• [Exercise prompt]:
The job is to find each line in the entries holding the string "text" and copy that line.

• [Data extract]:
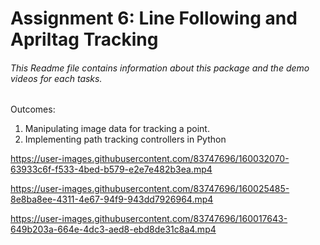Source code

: <h1>Assignment 6: Line Following and Apriltag Tracking</h1>

<h6>This Readme file contains information about this package and the demo videos for each tasks.</h6>

Outcomes:

1.  Manipulating image data for tracking a point.
2.  Implementing path tracking controllers in Python




https://user-images.githubusercontent.com/83747696/160032070-63933c6f-f533-4bed-b579-e2e7e482b3ea.mp4


https://user-images.githubusercontent.com/83747696/160025485-8e8ba8ee-4311-4e67-94f9-943dd7926964.mp4


https://user-images.githubusercontent.com/83747696/160017643-649b203a-664e-4dc3-aed8-ebd8de31c8a4.mp4
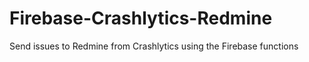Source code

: # Firebase-Crashlytics-Redmine
Send issues to Redmine from Crashlytics using the Firebase functions
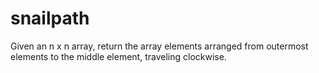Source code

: # snailpath

Given an n x n array, return the array elements arranged from outermost elements to the middle element, traveling clockwise.
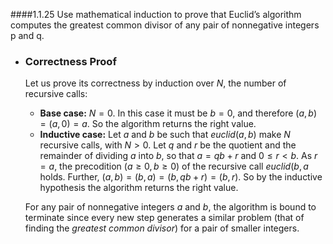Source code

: ####1.1.25  Use mathematical induction to prove that Euclid’s algorithm computes the greatest common divisor of any pair of nonnegative integers p and q.

- ### Correctness Proof

  Let us prove its correctness by induction over $N$, the number of recursive calls:

  - **Base case:** $N = 0$. In this case it must be $b = 0$, and therefore $(a, b) = (a, 0) = a$. So the algorithm returns the right value.
  - **Inductive case:** Let $a$ and $b$ be such that $euclid(a, b)$ make $N$ recursive calls, with $N \gt 0$. Let $q$ and $r$ be the quotient and the remainder of dividing $a$ into $b$, so that $a = qb + r$ and $0 \le r \lt b$. As $r = a % b$, the precodition ($a \ge 0, b \ge 0$) of the recursive call $euclid(b, a % b)$ holds. Further, $(a, b) = (b, a) = (b, qb + r) = (b, r)$. So by the inductive hypothesis the algorithm returns the right value.

  For any pair of nonnegative integers $a$ and $b$, the algorithm is bound to terminate since every new step generates a similar problem (that of finding the *greatest common divisor*) for a pair of smaller integers.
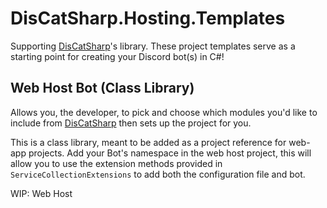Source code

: # DisCatSharp.Hosting.Templates

Supporting [DisCatSharp](https://github.com/Aiko-IT-Systems/DisCatSharp)'s library. These project templates serve as a starting point for 
creating your Discord bot(s) in C#!

## Web Host Bot (Class Library)
Allows you, the developer, to pick and choose which modules you'd like to include from [DisCatSharp](https://github.com/Aiko-IT-Systems/DisCatSharp) then sets up
the project for you.

This is a class library, meant to be added as a project reference for web-app projects. Add your Bot's namespace in the web host project, this will
allow you to use the extension methods provided in `ServiceCollectionExtensions` to add both the configuration file and bot.

WIP: Web Host
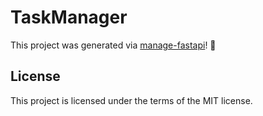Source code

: # TaskManager

This project was generated via [manage-fastapi](https://ycd.github.io/manage-fastapi/)! :tada:

## License

This project is licensed under the terms of the MIT license.
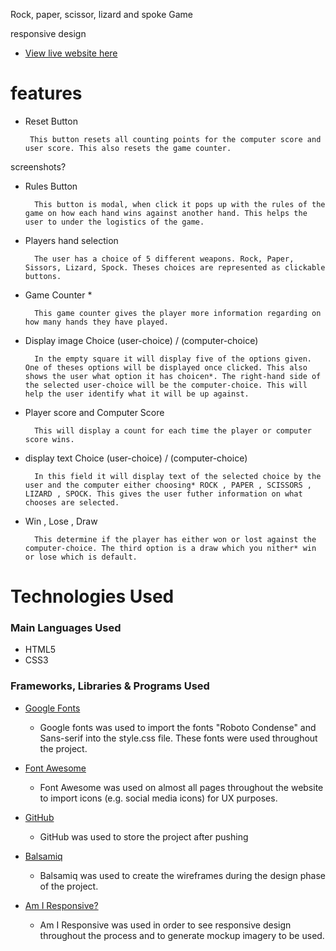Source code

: Rock, paper, scissor, lizard and spoke Game
 
 responsive design

 * [View live website here](https://jadey1223.github.io/-Rock-Paper-Scissors-Lizard-Spock-Game/)

  # features

 -  Reset Button

         This button resets all counting points for the computer score and user score. This also resets the game counter.

screenshots?
- Rules Button

        This button is modal, when click it pops up with the rules of the game on how each hand wins against another hand. This helps the user to under the logistics of the game.

- Players hand selection

        The user has a choice of 5 different weapons. Rock, Paper, Sissors, Lizard, Spock. Theses choices are represented as clickable buttons.

- Game Counter *

        This game counter gives the player more information regarding on how many hands they have played.

- Display image Choice  (user-choice) / (computer-choice)

        In the empty square it will display five of the options given. One of theses options will be displayed once clicked. This also shows the user what option it has choicen*. The right-hand side of the selected user-choice will be the computer-choice. This will help the user identify what it will be up against.

- Player score and Computer Score

        This will display a count for each time the player or computer score wins.

- display text Choice  (user-choice) / (computer-choice)

        In this field it will display text of the selected choice by the user and the computer either choosing* ROCK , PAPER , SCISSORS , LIZARD , SPOCK. This gives the user futher information on what chooses are selected.

- Win , Lose , Draw

        This determine if the player has either won or lost against the computer-choice. The third option is a draw which you nither* win or lose which is default.

 # Technologies Used

### Main Languages Used
- HTML5
- CSS3

### Frameworks, Libraries & Programs Used

* [Google Fonts](https://fonts.google.com/)

    - Google fonts was used to import the fonts "Roboto Condense" and Sans-serif into the style.css file. These fonts were used throughout the project.

* [Font Awesome](https://fontawesome.com/)

    - Font Awesome was used on almost all pages throughout the website to import icons (e.g. social media icons) for UX purposes.

* [GitHub](https://github.com/github)

    - GitHub was used to store the project after pushing

* [Balsamiq](https://balsamiq.com/)

    - Balsamiq was used to create the wireframes during the design phase of the project.

*   [Am I Responsive?](https://ui.dev/amiresponsive)

    - Am I Responsive was used in order to see responsive design throughout the process and to generate mockup imagery to be used.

• [Response to the exercise]:
- display text Choice  (user-choice) / (computer-choice)
        In this field it will display text of the selected choice by the user and the computer either choosing* ROCK , PAPER , SCISSORS , LIZARD , SPOCK. This gives the user futher information on what chooses are selected.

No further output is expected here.